We meet a few weeks after Plaid Cymru’s conference where Price presented a programme of bold promises including a transformative Trans-Wales railway, an end to child poverty and youth unemployment – and an independence referendum before 2030.
It was the demand for £20 billion in economic reparations that stirred the UK media out of its usual indifference towards any vaguely Welsh story, however. And what an eye-catching headline it proved as Price insisted it was payback time for the Wales which had given a century of industrial sacrifice for the greater British good.
From the stage of Swansea’s Grand Theatre, Price told delegates that Westminster has limited the Welsh Government’s borrowing ‘as Thatcher used to rate-cap councils. So if Westminster won’t let us issue a bond then it’s time it paid its debts to us.
‘And I don’t mean charity but the money we’re owed for all the wealth that cascaded through ports like this with hardly a penny flowing back to Wales.‘We don’t want anyone’s charity – but reparation for a century of neglect that has left a country, rich in its resources, a bitter legacy of poverty, sickness, blighted lives and broken dreams.’If it was meant to cause discomfort beyond the border it also unsettled closer to home, not least some members of Price’s own party. I put it to him that such rhetoric plays into the colonised victim narrative.

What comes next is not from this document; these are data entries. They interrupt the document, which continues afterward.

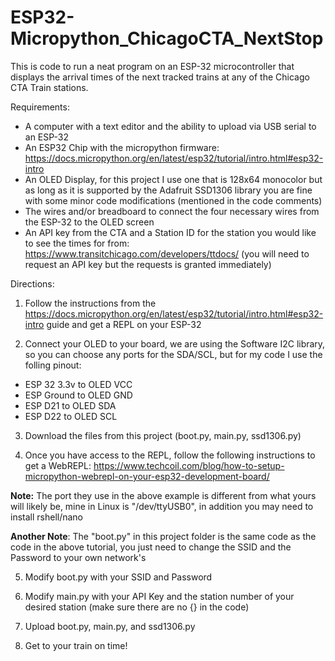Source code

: # ESP32-Micropython_ChicagoCTA_NextStop

This is code to run a neat program on an ESP-32 microcontroller that displays the arrival times of the next tracked trains at any of the Chicago CTA Train stations.

Requirements:
- A computer with a text editor and the ability to upload via USB serial to an ESP-32
- An ESP32 Chip with the micropython firmware: https://docs.micropython.org/en/latest/esp32/tutorial/intro.html#esp32-intro
- An OLED Display, for this project I use one that is 128x64 monocolor but as long as it is supported by the Adafruit SSD1306 library you are fine with some minor code modifications (mentioned in the code comments)
- The wires and/or breadboard to connect the four necessary wires from the ESP-32 to the OLED screen
- An API key from the CTA and a Station ID for the station you would like to see the times for from: 
https://www.transitchicago.com/developers/ttdocs/ (you will need to request an API key but the requests is granted immediately)

Directions:

1. Follow the instructions from the https://docs.micropython.org/en/latest/esp32/tutorial/intro.html#esp32-intro guide and get a REPL on your ESP-32

2. Connect your OLED to your board, we are using the Software I2C library, so you can choose any ports for the SDA/SCL, but for my code I use the folling pinout:
- ESP 32 3.3v to OLED VCC
- ESP Ground to OLED GND
- ESP D21 to OLED SDA
- ESP D22 to OLED SCL

3. Download the files from this project (boot.py, main.py, ssd1306.py)

4. Once you have access to the REPL, follow the following instructions to get a WebREPL: https://www.techcoil.com/blog/how-to-setup-micropython-webrepl-on-your-esp32-development-board/ 

  **Note:** The port they use in the above example is different from what yours will likely be, mine in Linux is "/dev/ttyUSB0", in addition you may need to install rshell/nano

  **Another Note**: The "boot.py" in this project folder is the same code as the code in the above tutorial, you just need to change the SSID and the Password to your own network's

5. Modify boot.py with your SSID and Password

6. Modify main.py with your API Key and the station number of your desired station (make sure there are no {} in the code)

7. Upload boot.py, main.py, and ssd1306.py

8. Get to your train on time!
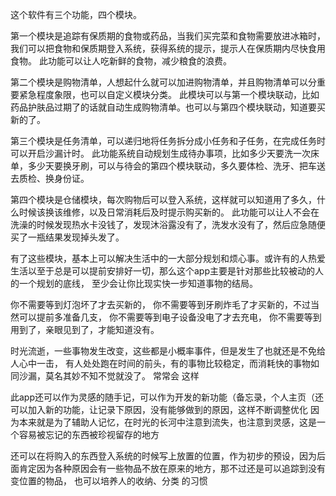 这个软件有三个功能，四个模块。

第一个模块是追踪有保质期的食物或药品，当我们买完菜和食物需要放进冰箱时，我们可以把食物和保质期登入系统，获得系统的提示，提示人在保质期内尽快食用食物。
此功能可以让人吃新鲜的食物，减少粮食的浪费。

第二个模块是购物清单，人想起什么就可以加进购物清单，并且购物清单可以分重要紧急程度象限，也可以自定义模块分类。
此模块可以与第一个模块联动，比如药品护肤品过期了的话就自动生成购物清单。也可以与第四个模块联动，知道要买新的了。

第三个模块是任务清单，可以递归地将任务拆分成小任务和子任务，在完成任务时可以开启沙漏计时。
此功能系统自动规划生成待办事项，比如多少天要洗一次床单，多少天要换牙刷，可以与待会的第四个模块联动，多久要体检、洗牙、把车送去质检、换身份证。

第四个模块是仓储模块，每次购物后可以登入系统，这样就可以知道用了多久，什么时候该换该维修，以及日常消耗后及时提示购买新的。
此功能可以让人不会在洗澡的时候发现热水卡没钱了，发现沐浴露没有了，洗发水没有了，然后应急随便买了一瓶结果发现掉头发了。

有了这些模块，基本上可以解决生活中的一大部分规划和烦心事。或许有的人热爱生活以至于总是可以提前安排好一切，那么这个app主要是针对那些比较被动的人的一个规划的底线，
至少会让你比现实快一步知道事物的结局。

你不需要等到灯泡坏了才去买新的，
你不需要等到牙刷炸毛了才买新的，不过当然可以提前多准备几支，
你不需要等到电子设备没电了才去充电，
你不需要等到用到了，亲眼见到了，才能知道没有。

时光流逝，一些事物发生改变，这些都是小概率事件，但是发生了也就还是不免给人心中一击，
有人处处跑在时间的前头，有的事物比较稳定，而消耗快的事物如同沙漏，莫名其妙不知不觉就没了。
常常会 这样

此app还可以作为灵感的随手记，可以作为开发的新功能（备忘录，个人主页（还可以加入新的功能，让记录下原因，没有能够做到的原因，这样不断调整优化
因为本来就是为了辅助人记忆，在时光的长河中注意到流失，也注意到灵感，这是一个容易被忘记的东西被珍视留存的地方

还可以在将购入的东西登入系统的时候写上放置的位置，作为初步的预设，因为后面肯定因为各种原因会有一些物品不放在原来的地方，那不过还是可以追踪到没有变位置的物品，
也可以培养人的收纳、分类
的习惯
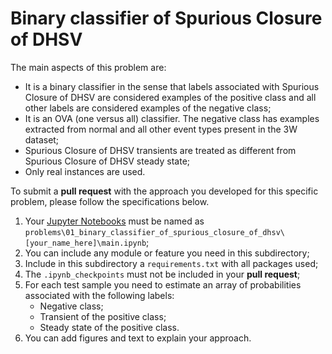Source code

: # Binary classifier of Spurious Closure of DHSV

The main aspects of this problem are:

* It is a binary classifier in the sense that labels associated with Spurious Closure of DHSV are considered examples of the positive class and all other labels are considered examples of the negative class;
* It is an OVA (one versus all) classifier. The negative class has examples extracted from normal and all other event types present in the 3W dataset;
* Spurious Closure of DHSV transients are treated as different from Spurious Closure of DHSV steady state;
* Only real instances are used.

To submit a **pull request** with the approach you developed for this specific problem, please follow the specifications below.

1. Your [Jupyter Notebooks](https://jupyter.org/) must be named as `problems\01_binary_classifier_of_spurious_closure_of_dhsv\[your_name_here]\main.ipynb`;
1. You can include any module or feature you need in this subdirectory;
1. Include in this subdirectory a `requirements.txt` with all packages used;
1. The `.ipynb_checkpoints` must not be included in your **pull request**;
1. For each test sample you need to estimate an array of probabilities associated with the following labels:
    * Negative class;
    * Transient of the positive class;
    * Steady state of the positive class.
1. You can add figures and text to explain your approach.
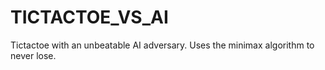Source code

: # TICTACTOE_VS_AI
Tictactoe with an unbeatable AI adversary. Uses the minimax algorithm to never lose. 
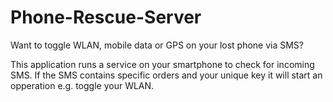 # Phone-Rescue-Server
Want to toggle WLAN, mobile data or GPS on your lost phone via SMS?

This application runs a service on your smartphone to check for incoming SMS. If the SMS contains specific orders and your unique key it will start an opperation e.g. toggle your WLAN.
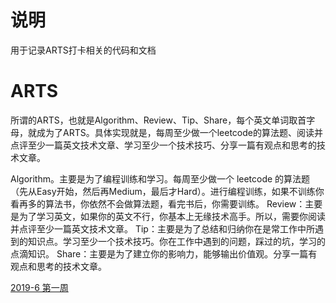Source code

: # 说明
用于记录ARTS打卡相关的代码和文档

# ARTS
 所谓的ARTS，也就是Algorithm、Review、Tip、Share，每个英文单词取首字母，就成为了ARTS。具体实现就是，每周至少做一个leetcode的算法题、阅读并点评至少一篇英文技术文章、学习至少一个技术技巧、分享一篇有观点和思考的技术文章。

Algorithm。主要是为了编程训练和学习。每周至少做一个 leetcode 的算法题（先从Easy开始，然后再Medium，最后才Hard）。进行编程训练，如果不训练你看再多的算法书，你依然不会做算法题，看完书后，你需要训练。
Review：主要是为了学习英文，如果你的英文不行，你基本上无缘技术高手。所以，需要你阅读并点评至少一篇英文技术文章。
Tip：主要是为了总结和归纳你在是常工作中所遇到的知识点。学习至少一个技术技巧。你在工作中遇到的问题，踩过的坑，学习的点滴知识。
Share：主要是为了建立你的影响力，能够输出价值观。分享一篇有观点和思考的技术文章。

[2019-6 第一周]()
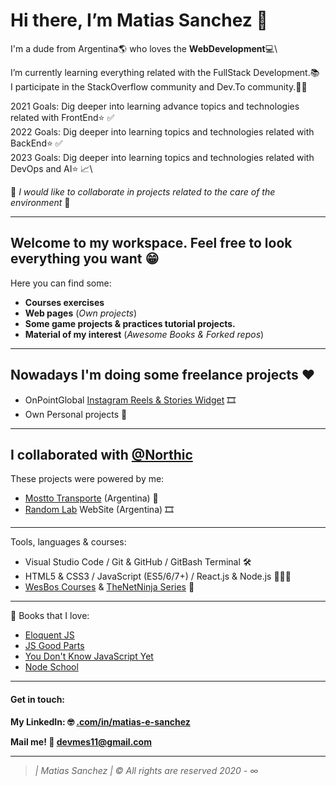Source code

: # Hi there, I’m Matias Sanchez 👋

I'm a dude from Argentina🌎 who loves the **WebDevelopment**💻\

I’m currently learning everything related with the FullStack Development.📚\
I participate in the StackOverflow community and Dev.To community.👨‍💻

2021 Goals: Dig deeper into learning advance topics and technologies related with FrontEnd⭐️ ✅\
2022 Goals: Dig deeper into learning topics and technologies related with BackEnd⭐️ ✅\
2023 Goals: Dig deeper into learning topics and technologies related with DevOps and AI⭐️ 📈\

🌱 *I would like to collaborate in projects related to the care of the environment* 🌱

-------------------------------------------------------------------------------------------------
## Welcome to my workspace. Feel free to look everything you want 😁

Here you can find some:
- **Courses exercises**
- **Web pages** (*Own projects*)
- **Some game projects & practices tutorial projects.**
- **Material of my interest** (*Awesome Books & Forked repos*)

-------------------------------------------------------------------------------------------------
## Nowadays I'm doing some freelance projects ♥️

- OnPointGlobal [Instagram Reels & Stories Widget](https://velong-reels-demo.netlify.app/) 🎞
- Own Personal projects 🔨 

-------------------------------------------------------------------------------------------------
## I collaborated with [@Northic](https://www.northic.io/) 

These projects were powered by me:
- [Mostto Transporte](https://transportemostto.com.ar/v2/) (Argentina) 🚛
- [Random Lab](https://www.randomlab.com.ar/) WebSite (Argentina) 🎞

-------------------------------------------------------------------------------------------------
Tools, languages & courses:
- Visual Studio Code / Git & GitHub / GitBash Terminal 🛠
- HTML5 & CSS3 / JavaScript (ES5/6/7+) / React.js & Node.js 👨🏻‍💻
- [WesBos Courses](wesbos.com/courses) & [TheNetNinja Series](https://www.youtube.com/channel/UCW5YeuERMmlnqo4oq8vwUpg) 📝

-------------------------------------------------------------------------------------------------
📕 Books that I love:
+ [Eloquent JS](https://eloquentjavascript.net/)
+ [JS Good Parts](https://www.goodreads.com/book/show/2998152-javascript)
+ [You Don't Know JavaScript Yet](https://github.com/getify/You-Dont-Know-JS/blob/2nd-ed/README.md)
+ [Node School](https://nodeschool.io/)

-------------------------------------------------------------------------------------------------
#### Get in touch: 
**My LinkedIn: 🤓 [.com/in/matias-e-sanchez](https://www.linkedin.com/in/matias-e-sanchez/)**

**Mail me! 📧  devmes11@gmail.com**

-------------------------------------------------------------------------------------------------
> *| Matias Sanchez | © All rights are reserved 2020 - ∞*
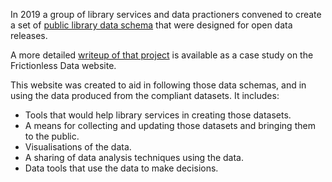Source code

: In 2019 a group of library services and data practioners convened to create a set of [public library data schema](https://schema.librarydata.uk/) that were designed for open data releases.

A more detailed [writeup of that project](https://frictionlessdata.io/blog/2022/02/07/libraries-hacked/#schemas-and-frictionless-data) is available as a case study on the Frictionless Data website.

This website was created to aid in following those data schemas, and in using the data produced from the compliant datasets. It includes:

* Tools that would help library services in creating those datasets.
* A means for collecting and updating those datasets and bringing them to the public.
* Visualisations of the data.
* A sharing of data analysis techniques using the data.
* Data tools that use the data to make decisions.
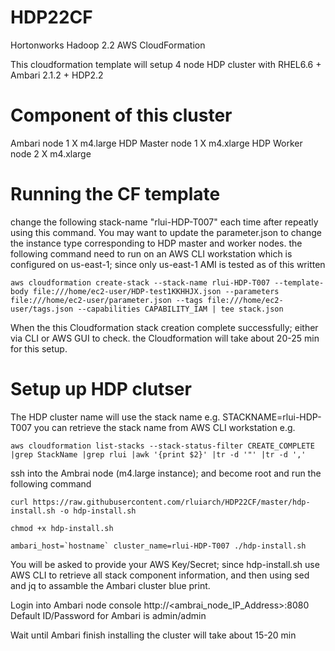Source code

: # HDP22CF
Hortonworks Hadoop 2.2 AWS CloudFormation 

This cloudformation template will setup 4 node HDP cluster with  RHEL6.6 + Ambari 2.1.2 + HDP2.2

# Component of this cluster
Ambari node        1 X m4.large
HDP Master node    1 X m4.xlarge
HDP Worker node    2 X m4.xlarge

# Running the CF template
change the following stack-name "rlui-HDP-T007" each time after repeatly using this command.
You may want to update the parameter.json to change the instance type corresponding to HDP master and worker nodes.
the following command need to run on an AWS CLI workstation which is configured on us-east-1; since only us-east-1 AMI is tested as of this written

``aws cloudformation create-stack --stack-name rlui-HDP-T007 --template-body file:///home/ec2-user/HDP-test1KKHHJX.json --parameters file:///home/ec2-user/parameter.json --tags file:///home/ec2-user/tags.json --capabilities CAPABILITY_IAM | tee stack.json``

When the this Cloudformation stack creation complete successfully; either via CLI or AWS GUI to check.
the Cloudformation will take about 20-25 min for this setup.

# Setup up HDP clutser
The HDP cluster name will use the stack name e.g. STACKNAME=rlui-HDP-T007
   you can retrieve the stack name from AWS CLI workstation e.g.
   
   ``aws cloudformation list-stacks --stack-status-filter CREATE_COMPLETE |grep StackName |grep rlui |awk '{print $2}' |tr -d '"' |tr -d ','``
    
 ssh into the Ambrai node (m4.large instance); and become root and run the following command
    
   ``curl https://raw.githubusercontent.com/rluiarch/HDP22CF/master/hdp-install.sh -o hdp-install.sh``
   
   ``chmod +x hdp-install.sh``
   
   ``ambari_host=`hostname` cluster_name=rlui-HDP-T007 ./hdp-install.sh``
   
   You will be asked to provide your AWS Key/Secret; since hdp-install.sh use AWS CLI to retrieve all stack component information, and then using sed and jq to assamble the Ambari cluster blue print.
   
Login into Ambari node console http://<ambrai_node_IP_Address>:8080  
Default ID/Password for Ambari is admin/admin

Wait until Ambari finish installing the cluster will take about 15-20 min


   


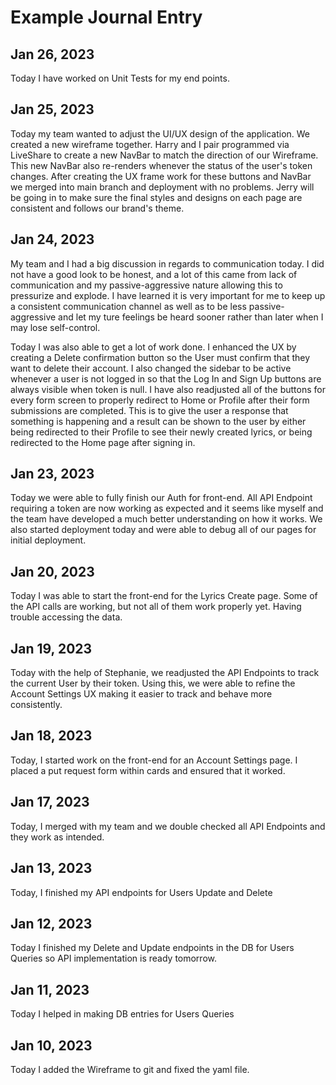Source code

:# Example Journal Entry

## Jan 26, 2023

Today I have worked on Unit Tests for my end points.

## Jan 25, 2023

Today my team wanted to adjust the UI/UX design of the application. We created a new wireframe together. Harry and I pair programmed via LiveShare to create a new NavBar to match the direction of our Wireframe. This new NavBar also re-renders whenever the status of the user's token changes. After creating the UX frame work for these buttons and NavBar we merged into main branch and deployment with no problems. Jerry will be going in to make sure the final styles and designs on each page are consistent and follows our brand's theme.

## Jan 24, 2023

My team and I had a big discussion in regards to communication today. I did not have a good look to be honest, and a lot of this came from lack of communication and my passive-aggressive nature allowing this to pressurize and explode. I have learned it is very important for me to keep up a consistent communication channel as well as to be less passive-aggressive and let my ture feelings be heard sooner rather than later when I may lose self-control.

Today I was also able to get a lot of work done. I enhanced the UX by creating a Delete confirmation button so the User must confirm that they want to delete their account. I also changed the sidebar to be active whenever a user is not logged in so that the Log In and Sign Up buttons are always visible when token is null. I have also readjusted all of the buttons for every form screen to properly redirect to Home or Profile after their form submissions are completed. This is to give the user a response that something is happening and a result can be shown to the user by either being redirected to their Profile to see their newly created lyrics, or being redirected to the Home page after signing in.

## Jan 23, 2023

Today we were able to fully finish our Auth for front-end. All API Endpoint requiring a token are now working as expected and it seems like myself and the team have developed a much better understanding on how it works. We also started deployment today and were able to debug all of our pages for initial deployment.

## Jan 20, 2023

Today I was able to start the front-end for the Lyrics Create page. Some of the API calls are working, but not all of them work properly yet. Having trouble accessing the data.

## Jan 19, 2023

Today with the help of Stephanie, we readjusted the API Endpoints to track the current User by their token. Using this, we were able to refine the Account Settings UX making it easier to track and behave more consistently.

## Jan 18, 2023

Today, I started work on the front-end for an Account Settings page. I placed a put request form within cards and ensured that it worked.

## Jan 17, 2023

Today, I merged with my team and we double checked all API Endpoints and they work as intended.

## Jan 13, 2023

Today, I finished my API endpoints for Users Update and Delete

## Jan 12, 2023

Today I finished my Delete and Update endpoints in the DB for Users Queries so
API implementation is ready tomorrow.

## Jan 11, 2023

Today I helped in making DB entries for Users Queries

## Jan 10, 2023

Today I added the Wireframe to git and fixed the yaml file.
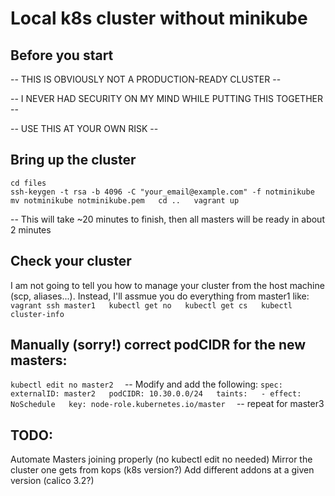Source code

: # Local k8s cluster without minikube

## Before you start
-- THIS IS OBVIOUSLY NOT A PRODUCTION-READY CLUSTER -- 

-- I NEVER HAD SECURITY ON MY MIND WHILE PUTTING THIS TOGETHER --

-- USE THIS AT YOUR OWN RISK --

## Bring up the cluster
`cd files`  
`ssh-keygen -t rsa -b 4096 -C "your_email@example.com" -f notminikube  
mv notminikube notminikube.pem  
cd ..  
vagrant up  `

-- This will take ~20 minutes to finish, then all masters will be ready in about 2 minutes
## Check your cluster
I am not going to tell you how to manage your cluster from the host machine (scp, aliases...). Instead, I'll assmue you do everything from master1 like:
`vagrant ssh master1  
kubectl get no  
kubectl get cs  
kubectl cluster-info`
## Manually (sorry!) correct podCIDR for the new masters:
`kubectl edit no master2  `
-- Modify and add the following:
`spec:  
  externalID: master2  
  podCIDR: 10.30.0.0/24  
  taints:  
    - effect: NoSchedule  
      key: node-role.kubernetes.io/master  `
-- repeat for master3
## 
## TODO:
Automate Masters joining properly (no kubectl edit no needed)
Mirror the cluster one gets from kops (k8s version?)
Add different addons at a given version (calico 3.2?)
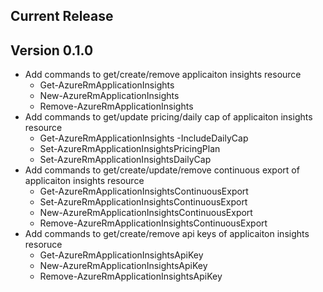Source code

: ﻿<!--
    Please leave this section at the top of the change log.

    Changes for the current release should go under the section titled "Current Release", and should adhere to the following format:

    ## Current Release
    * Overview of change #1
        - Additional information about change #1
    * Overview of change #2
        - Additional information about change #2
        - Additional information about change #2
    * Overview of change #3
    * Overview of change #4
        - Additional information about change #4

    ## YYYY.MM.DD - Version X.Y.Z (Previous Release)
    * Overview of change #1
        - Additional information about change #1
-->
## Current Release

## Version 0.1.0
* Add commands to get/create/remove applicaiton insights resource
    - Get-AzureRmApplicationInsights 
    - New-AzureRmApplicationInsights
    - Remove-AzureRmApplicationInsights
* Add commands to get/update pricing/daily cap of applicaiton insights resource        
    - Get-AzureRmApplicationInsights -IncludeDailyCap
    - Set-AzureRmApplicationInsightsPricingPlan
    - Set-AzureRmApplicationInsightsDailyCap
* Add commands to get/create/update/remove continuous export of applicaiton insights resource
	- Get-AzureRmApplicationInsightsContinuousExport
	- Set-AzureRmApplicationInsightsContinuousExport
    - New-AzureRmApplicationInsightsContinuousExport
	- Remove-AzureRmApplicationInsightsContinuousExport
* Add commands to get/create/remove api keys of applicaiton insights resoruce
	- Get-AzureRmApplicationInsightsApiKey
	- New-AzureRmApplicationInsightsApiKey
	- Remove-AzureRmApplicationInsightsApiKey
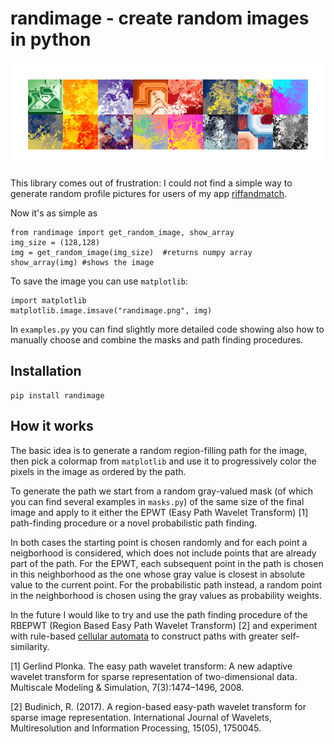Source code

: # randimage - create random images in python
![randimage example](randimage.png)

This library comes out of frustration: I could not find a simple way to generate random profile pictures for users of my app [riffandmatch](https://riffandmatch.com).

Now it's as simple as

    from randimage import get_random_image, show_array
    img_size = (128,128)
    img = get_random_image(img_size)  #returns numpy array
    show_array(img) #shows the image

To save the image you can use `matplotlib`:

    import matplotlib
    matplotlib.image.imsave("randimage.png", img)

In `examples.py` you can find slightly more detailed code showing also how to manually choose and combine the masks and path finding procedures.

## Installation

    pip install randimage

## How it works

The basic idea is to generate a random region-filling path for the image, then pick a colormap from `matplotlib` and use it to progressively color the pixels in the image as ordered by the path.

To generate the path we start from a random gray-valued mask (of which you can find several examples in `masks.py`) of the same size of the final image and apply to it either the EPWT (Easy Path Wavelet Transform) [1] path-finding procedure or a novel probabilistic path finding.

In both cases the starting point is chosen randomly and for each point a neigborhood is considered, which does not include points that are already part of the path. For the EPWT, each subsequent point in the path is chosen in this neighborhood as the one whose gray value is closest in absolute value to the current point. For the probabilistic path instead, a random point in the neighborhood is chosen using the gray values as probability weights.

In the future I would like to try and use the path finding procedure of the RBEPWT (Region Based Easy Path Wavelet Transform) [2] and experiment with rule-based [cellular automata](https://en.wikipedia.org/wiki/Cellular_automaton) to construct paths with greater self-similarity.


[1] Gerlind Plonka. The easy path wavelet transform: A new adaptive wavelet
transform for sparse representation of two-dimensional data. Multiscale
Modeling & Simulation, 7(3):1474–1496, 2008.

[2] Budinich, R. (2017). A region-based easy-path wavelet transform for sparse image representation. International Journal of Wavelets, Multiresolution and Information Processing, 15(05), 1750045.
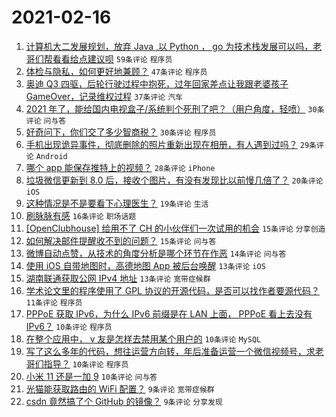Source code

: # 2021-02-16

1. [计算机大二发展规划，放弃 Java ,以 Python ， go 为技术栈发展可以吗，老哥们帮看看给点建议呗](https://www.v2ex.com/t/753564) `59条评论` `程序员`
1. [体检与隐私，如何更好地兼顾？](https://www.v2ex.com/t/753499) `47条评论` `程序员`
1. [奥迪 Q3 四驱，后轮行驶过程中抱死，过年回家差点让我跟老婆孩子 GameOver，记录维权过程](https://www.v2ex.com/t/753572) `37条评论` `汽车`
1. [2021 年了，能给国内电视盒子/系统判个死刑了吧？（用户角度，轻喷）](https://www.v2ex.com/t/753546) `30条评论` `问与答`
1. [好奇问下，你们交了多少智商税？](https://www.v2ex.com/t/753566) `30条评论` `程序员`
1. [手机出现诡异事件，彻底删除的照片重新出现在相册，有人遇到过吗？](https://www.v2ex.com/t/753549) `29条评论` `Android`
1. [哪个 app 能保存推特上的视频？](https://www.v2ex.com/t/753518) `28条评论` `iPhone`
1. [垃圾微信更新到 8.0 后，接收个图片，有没有发现比以前慢几倍了？](https://www.v2ex.com/t/753540) `20条评论` `iOS`
1. [这种情况是不是要看下心理医生？](https://www.v2ex.com/t/753575) `19条评论` `生活`
1. [刷脉脉有感](https://www.v2ex.com/t/753490) `16条评论` `职场话题`
1. [[OpenClubhouse] 给用不了 CH 的小伙伴们一次试用的机会](https://www.v2ex.com/t/753548) `15条评论` `分享创造`
1. [如何解决邮件提醒收不到的问题？](https://www.v2ex.com/t/753498) `15条评论` `问与答`
1. [微博自动点赞，从技术的角度分析是哪个环节在作恶](https://www.v2ex.com/t/753582) `14条评论` `问与答`
1. [使用 iOS 自带地图时，高德地图 App 被后台唤醒](https://www.v2ex.com/t/753526) `13条评论` `iOS`
1. [湖南联通获取公网 IPv4 地址](https://www.v2ex.com/t/753501) `13条评论` `宽带症候群`
1. [学术论文里的程序使用了 GPL 协议的开源代码，是否可以找作者要源代码？](https://www.v2ex.com/t/753493) `11条评论` `程序员`
1. [PPPoE 获取 IPv6，为什么 IPv6 前缀是在 LAN 上面， PPPoE 看上去没有 IPv6？](https://www.v2ex.com/t/753578) `10条评论` `程序员`
1. [在整个应用中， v 友是怎样去禁用某个用户的](https://www.v2ex.com/t/753542) `10条评论` `MySQL`
1. [写了这么多年的代码，想往运营方向转，年后准备运营一个微信视频号，求老哥们指导？](https://www.v2ex.com/t/753524) `10条评论` `程序员`
1. [小米 11 还是一加 9](https://www.v2ex.com/t/753523) `10条评论` `问与答`
1. [光猫能获取路由的 WiFi 配置？](https://www.v2ex.com/t/753584) `9条评论` `宽带症候群`
1. [csdn 竟然搞了个 GitHub 的镜像？](https://www.v2ex.com/t/753571) `9条评论` `分享发现`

‘It certainly is a double-edged sword – I reserve the right to contradict it myself,’ he smiles. ‘But for me I feel very strongly that it’s not possible to understand the predicament we’re in without acknowledging the centrality of the fact that we had an extractive economy with a political power centre outside of our nation. For most people that is analogous if not identical to the experience of colonialism. The context, of course, is going to be different in every case.
‘The term internal colonialism was invented to describe the experience of African Americans in the United States. In fact, there is a quote from the 19th century where they were referencing our experience – the Welsh inside the British Isles – in order to explain their own experience of internal colonialism. I don’t think you can understand the predicament we’ve been left in without those two salient facts and the interrelationship between the two.’
Price concedes there were Welsh coal-owners but that they were the ‘exception that proved the rule’. He also describes how Welsh mining gave away the intellectual capital of its innovation in the 1940s and 50s as ingenious engineering solutions to geological challenges were pioneered.
‘So we have incredible advances in mining engineering, but they decide to give the technology away to the engineering industry in the West Midlands because that’s where the cluster of engineering was rather than saying well actually why don’t we use that as the germ of a future industry where we can diversify and use that knowledge to create the basis for that?’ he explains.
Prices believes the story of Wales in the present cannot be told without acknowledging this part of its past. ‘I made the case really that we’re owed here because we’re caught in a nationwide bind at the moment, because we have this legacy of decades of underinvestment. We’re not going to be able to successfully prise ourselves out of the rut without getting access to that level of capital and yet the UK government doesn’t invest in Wales. It’s invested £3bn [during] the second half of this decade. That’s compared with £7bn invested in HS2 that it won’t even build and yet it also says you can’t borrow above the paltry sum.
‘So either let us borrow in our own right on our own terms at this time of historic low interest rates, invest the money yourselves, or give us the money in a national endowment fund to recognise the fact you’ve given us a hundred years of neglect and it’s there for all to see. There was a gasp from the UK press. Sometimes, let’s be honest, you have to say very bold things in order to get a response.
My saying, Look you owe us and you owe us big time and we’re asking for £20bn – and it was probably ten times that, the value that was extracted from Wales without any of it coming back – that was reported in the UK media. Why? Because I think it touched a nerve. Fine. OK. If you don’t want to do this then what? And that’s the question I would put back to the next Prime Minister, whoever that might be.’